▶ _WHAT IS BEING ASKED_: In the records that follow, find each line with "would" and pull it out.

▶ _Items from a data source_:
◆ ◆ ◆ ◆ ◆ ◆ ◆

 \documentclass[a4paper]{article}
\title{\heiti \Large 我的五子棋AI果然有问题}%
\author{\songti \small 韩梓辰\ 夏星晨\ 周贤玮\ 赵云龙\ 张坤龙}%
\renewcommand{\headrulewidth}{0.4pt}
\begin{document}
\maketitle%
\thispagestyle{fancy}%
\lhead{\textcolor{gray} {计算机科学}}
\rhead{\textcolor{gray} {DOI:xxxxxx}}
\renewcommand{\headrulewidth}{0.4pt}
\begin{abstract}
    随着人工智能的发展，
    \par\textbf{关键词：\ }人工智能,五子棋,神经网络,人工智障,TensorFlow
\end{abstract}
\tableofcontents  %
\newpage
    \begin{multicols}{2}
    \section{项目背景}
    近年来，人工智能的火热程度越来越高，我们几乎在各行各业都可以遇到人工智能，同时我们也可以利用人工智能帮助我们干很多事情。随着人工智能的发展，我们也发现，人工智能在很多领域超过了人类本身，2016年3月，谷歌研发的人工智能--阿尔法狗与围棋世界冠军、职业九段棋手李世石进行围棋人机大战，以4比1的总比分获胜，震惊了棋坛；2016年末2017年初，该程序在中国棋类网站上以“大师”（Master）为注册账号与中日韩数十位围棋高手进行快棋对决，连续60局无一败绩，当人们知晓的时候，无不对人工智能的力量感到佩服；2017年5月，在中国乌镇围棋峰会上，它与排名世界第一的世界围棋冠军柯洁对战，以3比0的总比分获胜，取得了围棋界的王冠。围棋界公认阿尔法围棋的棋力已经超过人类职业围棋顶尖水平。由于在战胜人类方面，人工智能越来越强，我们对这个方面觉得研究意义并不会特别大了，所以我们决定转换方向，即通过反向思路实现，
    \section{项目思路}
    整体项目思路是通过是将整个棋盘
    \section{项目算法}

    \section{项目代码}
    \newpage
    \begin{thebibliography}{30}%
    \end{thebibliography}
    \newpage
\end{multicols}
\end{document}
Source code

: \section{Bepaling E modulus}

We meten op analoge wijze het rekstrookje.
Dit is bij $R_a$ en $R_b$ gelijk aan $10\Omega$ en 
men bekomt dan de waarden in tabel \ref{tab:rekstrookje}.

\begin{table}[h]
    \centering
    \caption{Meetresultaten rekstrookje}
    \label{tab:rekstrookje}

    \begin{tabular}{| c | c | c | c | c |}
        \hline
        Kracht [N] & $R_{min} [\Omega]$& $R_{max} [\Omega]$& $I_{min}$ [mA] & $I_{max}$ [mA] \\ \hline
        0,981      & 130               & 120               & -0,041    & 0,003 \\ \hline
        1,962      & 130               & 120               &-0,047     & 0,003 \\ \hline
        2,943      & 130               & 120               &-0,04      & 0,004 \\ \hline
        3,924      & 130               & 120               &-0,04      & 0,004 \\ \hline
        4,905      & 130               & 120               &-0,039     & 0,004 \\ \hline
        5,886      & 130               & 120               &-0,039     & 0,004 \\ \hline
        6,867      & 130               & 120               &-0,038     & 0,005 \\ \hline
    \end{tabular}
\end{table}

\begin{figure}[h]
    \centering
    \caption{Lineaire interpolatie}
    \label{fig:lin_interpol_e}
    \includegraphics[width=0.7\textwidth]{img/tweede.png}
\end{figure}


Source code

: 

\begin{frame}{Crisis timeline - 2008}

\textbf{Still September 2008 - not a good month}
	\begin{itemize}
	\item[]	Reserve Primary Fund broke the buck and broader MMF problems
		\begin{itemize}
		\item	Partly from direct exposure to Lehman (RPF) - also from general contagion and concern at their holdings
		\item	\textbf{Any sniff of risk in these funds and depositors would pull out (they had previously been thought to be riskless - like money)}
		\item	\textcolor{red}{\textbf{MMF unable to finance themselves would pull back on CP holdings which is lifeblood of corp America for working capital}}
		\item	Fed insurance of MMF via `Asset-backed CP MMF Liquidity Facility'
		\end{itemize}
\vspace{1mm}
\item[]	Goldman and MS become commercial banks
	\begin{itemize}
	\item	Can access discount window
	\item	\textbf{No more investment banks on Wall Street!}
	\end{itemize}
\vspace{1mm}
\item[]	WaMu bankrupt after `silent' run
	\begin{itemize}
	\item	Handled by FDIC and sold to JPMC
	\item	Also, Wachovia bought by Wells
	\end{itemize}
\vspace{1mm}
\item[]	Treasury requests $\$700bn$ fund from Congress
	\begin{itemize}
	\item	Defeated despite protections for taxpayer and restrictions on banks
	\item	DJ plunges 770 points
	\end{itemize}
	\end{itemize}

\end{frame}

◆ ◆ ◆ ◆ ◆ ◆ ◆

▶ _OUTPUT OF THE TASK_:
		\item	\textbf{Any sniff of risk in these funds and depositors would pull out (they had previously been thought to be riskless - like money)}
		\item	\textcolor{red}{\textbf{MMF unable to finance themselves would pull back on CP holdings which is lifeblood of corp America for working capital}}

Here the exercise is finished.